*PROBLEM DETAILS*
Exactly as written, return every line of the data below apart from the pictures.

Records contained in a dataset:

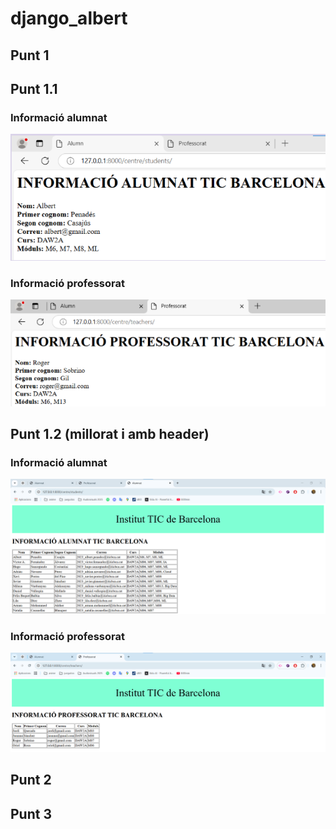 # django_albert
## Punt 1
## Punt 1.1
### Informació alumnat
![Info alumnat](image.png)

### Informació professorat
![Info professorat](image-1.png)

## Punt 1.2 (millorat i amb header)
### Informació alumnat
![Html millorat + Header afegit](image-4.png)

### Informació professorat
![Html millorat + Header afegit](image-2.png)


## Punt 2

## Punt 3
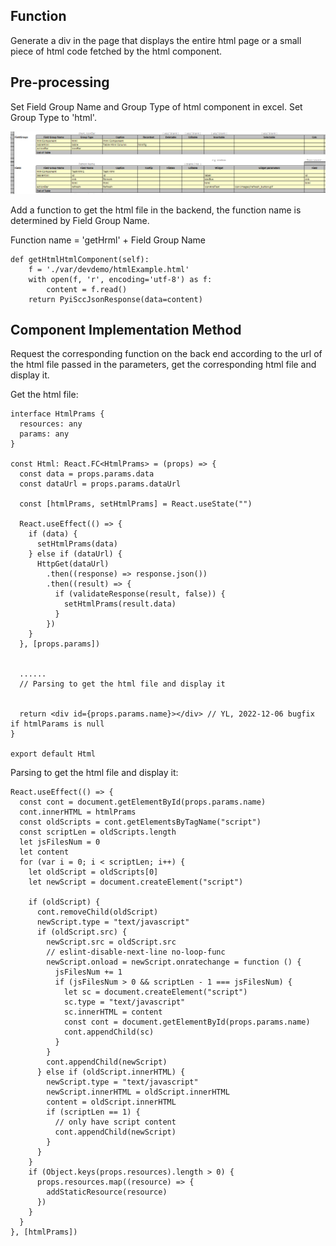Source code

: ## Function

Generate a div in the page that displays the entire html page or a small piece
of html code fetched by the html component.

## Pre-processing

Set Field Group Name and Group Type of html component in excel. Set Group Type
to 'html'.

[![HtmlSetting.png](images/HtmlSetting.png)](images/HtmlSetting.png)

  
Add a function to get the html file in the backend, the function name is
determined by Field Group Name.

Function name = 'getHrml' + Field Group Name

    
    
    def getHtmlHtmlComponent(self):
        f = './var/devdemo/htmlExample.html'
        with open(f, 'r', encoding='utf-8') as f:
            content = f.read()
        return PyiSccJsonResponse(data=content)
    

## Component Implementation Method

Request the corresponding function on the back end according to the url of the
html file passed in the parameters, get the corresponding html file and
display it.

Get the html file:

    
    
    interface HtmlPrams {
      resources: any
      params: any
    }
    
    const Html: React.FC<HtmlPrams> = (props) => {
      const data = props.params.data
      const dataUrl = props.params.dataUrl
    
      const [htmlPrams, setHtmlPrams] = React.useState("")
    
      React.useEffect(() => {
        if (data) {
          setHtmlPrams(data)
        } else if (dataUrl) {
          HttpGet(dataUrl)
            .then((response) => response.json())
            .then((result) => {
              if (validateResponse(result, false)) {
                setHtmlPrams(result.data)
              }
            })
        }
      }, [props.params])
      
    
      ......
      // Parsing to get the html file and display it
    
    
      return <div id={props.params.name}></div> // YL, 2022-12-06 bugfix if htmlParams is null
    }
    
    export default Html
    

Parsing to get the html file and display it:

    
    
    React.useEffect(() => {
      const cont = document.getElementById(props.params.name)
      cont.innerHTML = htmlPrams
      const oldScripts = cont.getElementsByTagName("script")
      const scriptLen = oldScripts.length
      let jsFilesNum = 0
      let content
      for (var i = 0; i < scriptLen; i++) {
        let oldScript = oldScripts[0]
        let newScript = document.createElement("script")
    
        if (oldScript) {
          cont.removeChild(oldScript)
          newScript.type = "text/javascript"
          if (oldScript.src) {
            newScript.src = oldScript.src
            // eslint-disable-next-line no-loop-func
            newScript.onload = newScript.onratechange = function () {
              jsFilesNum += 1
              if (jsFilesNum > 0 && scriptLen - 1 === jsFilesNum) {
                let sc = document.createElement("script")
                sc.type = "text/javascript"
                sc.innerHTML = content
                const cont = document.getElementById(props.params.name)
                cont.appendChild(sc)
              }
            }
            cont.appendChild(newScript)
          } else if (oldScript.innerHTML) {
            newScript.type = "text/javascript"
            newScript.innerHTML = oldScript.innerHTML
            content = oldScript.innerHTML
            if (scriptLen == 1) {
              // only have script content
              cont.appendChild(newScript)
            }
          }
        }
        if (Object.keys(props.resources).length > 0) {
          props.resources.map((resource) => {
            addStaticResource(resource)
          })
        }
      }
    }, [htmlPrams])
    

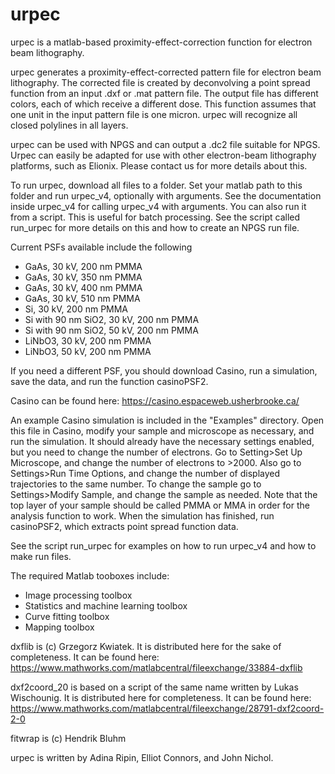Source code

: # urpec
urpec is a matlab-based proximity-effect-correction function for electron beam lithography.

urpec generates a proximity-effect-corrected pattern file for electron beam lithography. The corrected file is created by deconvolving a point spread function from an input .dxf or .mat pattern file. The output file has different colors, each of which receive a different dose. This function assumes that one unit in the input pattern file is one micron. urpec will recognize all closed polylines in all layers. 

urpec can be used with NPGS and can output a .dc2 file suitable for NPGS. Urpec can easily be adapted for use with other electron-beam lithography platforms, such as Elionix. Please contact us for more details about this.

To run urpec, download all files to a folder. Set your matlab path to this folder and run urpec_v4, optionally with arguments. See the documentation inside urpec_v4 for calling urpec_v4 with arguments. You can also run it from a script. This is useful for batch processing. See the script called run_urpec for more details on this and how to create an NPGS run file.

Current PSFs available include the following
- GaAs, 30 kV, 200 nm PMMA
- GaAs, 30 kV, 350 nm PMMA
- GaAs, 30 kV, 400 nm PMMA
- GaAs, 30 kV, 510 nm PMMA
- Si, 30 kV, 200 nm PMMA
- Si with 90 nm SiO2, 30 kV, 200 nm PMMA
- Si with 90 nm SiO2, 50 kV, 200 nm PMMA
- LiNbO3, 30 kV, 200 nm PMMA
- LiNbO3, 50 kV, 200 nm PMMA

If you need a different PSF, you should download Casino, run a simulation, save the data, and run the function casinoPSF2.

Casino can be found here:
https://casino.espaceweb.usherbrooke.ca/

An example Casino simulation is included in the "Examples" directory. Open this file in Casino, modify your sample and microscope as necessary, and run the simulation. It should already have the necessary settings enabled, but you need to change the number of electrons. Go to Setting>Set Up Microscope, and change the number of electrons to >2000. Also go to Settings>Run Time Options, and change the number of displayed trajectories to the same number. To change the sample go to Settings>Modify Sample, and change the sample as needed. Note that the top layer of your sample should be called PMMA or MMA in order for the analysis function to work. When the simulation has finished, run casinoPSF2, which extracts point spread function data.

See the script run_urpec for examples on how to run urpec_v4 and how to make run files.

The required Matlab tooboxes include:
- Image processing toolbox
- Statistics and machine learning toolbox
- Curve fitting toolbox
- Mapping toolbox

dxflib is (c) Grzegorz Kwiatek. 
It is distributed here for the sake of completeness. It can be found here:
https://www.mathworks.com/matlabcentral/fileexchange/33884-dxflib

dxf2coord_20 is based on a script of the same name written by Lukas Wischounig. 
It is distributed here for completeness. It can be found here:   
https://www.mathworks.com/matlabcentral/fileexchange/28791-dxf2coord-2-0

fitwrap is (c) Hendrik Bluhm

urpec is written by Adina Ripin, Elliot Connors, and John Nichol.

*RESULT*
 # django_albert
## Punt 1
## Punt 1.1
### Informació alumnat
![Info alumnat](image.png)

### Informació professorat
![Info professorat](image-1.png)

## Punt 1.2 (millorat i amb header)
### Informació alumnat
![Html millorat + Header afegit](image-4.png)

### Informació professorat
![Html millorat + Header afegit](image-2.png)


## Punt 2

## Punt 3
Source code

: ## Function

Generate a div in the page that displays the entire html page or a small piece
of html code fetched by the html component.

## Pre-processing

Set Field Group Name and Group Type of html component in excel. Set Group Type
to 'html'.

[![HtmlSetting.png](images/HtmlSetting.png)](images/HtmlSetting.png)

  
Add a function to get the html file in the backend, the function name is
determined by Field Group Name.

Function name = 'getHrml' + Field Group Name

    
    
    def getHtmlHtmlComponent(self):
        f = './var/devdemo/htmlExample.html'
        with open(f, 'r', encoding='utf-8') as f:
            content = f.read()
        return PyiSccJsonResponse(data=content)
    

## Component Implementation Method

Request the corresponding function on the back end according to the url of the
html file passed in the parameters, get the corresponding html file and
display it.

Get the html file:

    
    
    interface HtmlPrams {
      resources: any
      params: any
    }
    
    const Html: React.FC<HtmlPrams> = (props) => {
      const data = props.params.data
      const dataUrl = props.params.dataUrl
    
      const [htmlPrams, setHtmlPrams] = React.useState("")
    
      React.useEffect(() => {
        if (data) {
          setHtmlPrams(data)
        } else if (dataUrl) {
          HttpGet(dataUrl)
            .then((response) => response.json())
            .then((result) => {
              if (validateResponse(result, false)) {
                setHtmlPrams(result.data)
              }
            })
        }
      }, [props.params])
      
    
      ......
      // Parsing to get the html file and display it
    
    
      return <div id={props.params.name}></div> // YL, 2022-12-06 bugfix if htmlParams is null
    }
    
    export default Html
    

Parsing to get the html file and display it:

    
    
    React.useEffect(() => {
      const cont = document.getElementById(props.params.name)
      cont.innerHTML = htmlPrams
      const oldScripts = cont.getElementsByTagName("script")
      const scriptLen = oldScripts.length
      let jsFilesNum = 0
      let content
      for (var i = 0; i < scriptLen; i++) {
        let oldScript = oldScripts[0]
        let newScript = document.createElement("script")
    
        if (oldScript) {
          cont.removeChild(oldScript)
          newScript.type = "text/javascript"
          if (oldScript.src) {
            newScript.src = oldScript.src
            // eslint-disable-next-line no-loop-func
            newScript.onload = newScript.onratechange = function () {
              jsFilesNum += 1
              if (jsFilesNum > 0 && scriptLen - 1 === jsFilesNum) {
                let sc = document.createElement("script")
                sc.type = "text/javascript"
                sc.innerHTML = content
                const cont = document.getElementById(props.params.name)
                cont.appendChild(sc)
              }
            }
            cont.appendChild(newScript)
          } else if (oldScript.innerHTML) {
            newScript.type = "text/javascript"
            newScript.innerHTML = oldScript.innerHTML
            content = oldScript.innerHTML
            if (scriptLen == 1) {
              // only have script content
              cont.appendChild(newScript)
            }
          }
        }
        if (Object.keys(props.resources).length > 0) {
          props.resources.map((resource) => {
            addStaticResource(resource)
          })
        }
      }
    }, [htmlPrams])
    

Source code

: # urpec
urpec is a matlab-based proximity-effect-correction function for electron beam lithography.

urpec generates a proximity-effect-corrected pattern file for electron beam lithography. The corrected file is created by deconvolving a point spread function from an input .dxf or .mat pattern file. The output file has different colors, each of which receive a different dose. This function assumes that one unit in the input pattern file is one micron. urpec will recognize all closed polylines in all layers. 

urpec can be used with NPGS and can output a .dc2 file suitable for NPGS. Urpec can easily be adapted for use with other electron-beam lithography platforms, such as Elionix. Please contact us for more details about this.

To run urpec, download all files to a folder. Set your matlab path to this folder and run urpec_v4, optionally with arguments. See the documentation inside urpec_v4 for calling urpec_v4 with arguments. You can also run it from a script. This is useful for batch processing. See the script called run_urpec for more details on this and how to create an NPGS run file.

Current PSFs available include the following
- GaAs, 30 kV, 200 nm PMMA
- GaAs, 30 kV, 350 nm PMMA
- GaAs, 30 kV, 400 nm PMMA
- GaAs, 30 kV, 510 nm PMMA
- Si, 30 kV, 200 nm PMMA
- Si with 90 nm SiO2, 30 kV, 200 nm PMMA
- Si with 90 nm SiO2, 50 kV, 200 nm PMMA
- LiNbO3, 30 kV, 200 nm PMMA
- LiNbO3, 50 kV, 200 nm PMMA

If you need a different PSF, you should download Casino, run a simulation, save the data, and run the function casinoPSF2.

Casino can be found here:
https://casino.espaceweb.usherbrooke.ca/

An example Casino simulation is included in the "Examples" directory. Open this file in Casino, modify your sample and microscope as necessary, and run the simulation. It should already have the necessary settings enabled, but you need to change the number of electrons. Go to Setting>Set Up Microscope, and change the number of electrons to >2000. Also go to Settings>Run Time Options, and change the number of displayed trajectories to the same number. To change the sample go to Settings>Modify Sample, and change the sample as needed. Note that the top layer of your sample should be called PMMA or MMA in order for the analysis function to work. When the simulation has finished, run casinoPSF2, which extracts point spread function data.

See the script run_urpec for examples on how to run urpec_v4 and how to make run files.

The required Matlab tooboxes include:
- Image processing toolbox
- Statistics and machine learning toolbox
- Curve fitting toolbox
- Mapping toolbox

dxflib is (c) Grzegorz Kwiatek. 
It is distributed here for the sake of completeness. It can be found here:
https://www.mathworks.com/matlabcentral/fileexchange/33884-dxflib

dxf2coord_20 is based on a script of the same name written by Lukas Wischounig. 
It is distributed here for completeness. It can be found here:   
https://www.mathworks.com/matlabcentral/fileexchange/28791-dxf2coord-2-0

fitwrap is (c) Hendrik Bluhm

urpec is written by Adina Ripin, Elliot Connors, and John Nichol.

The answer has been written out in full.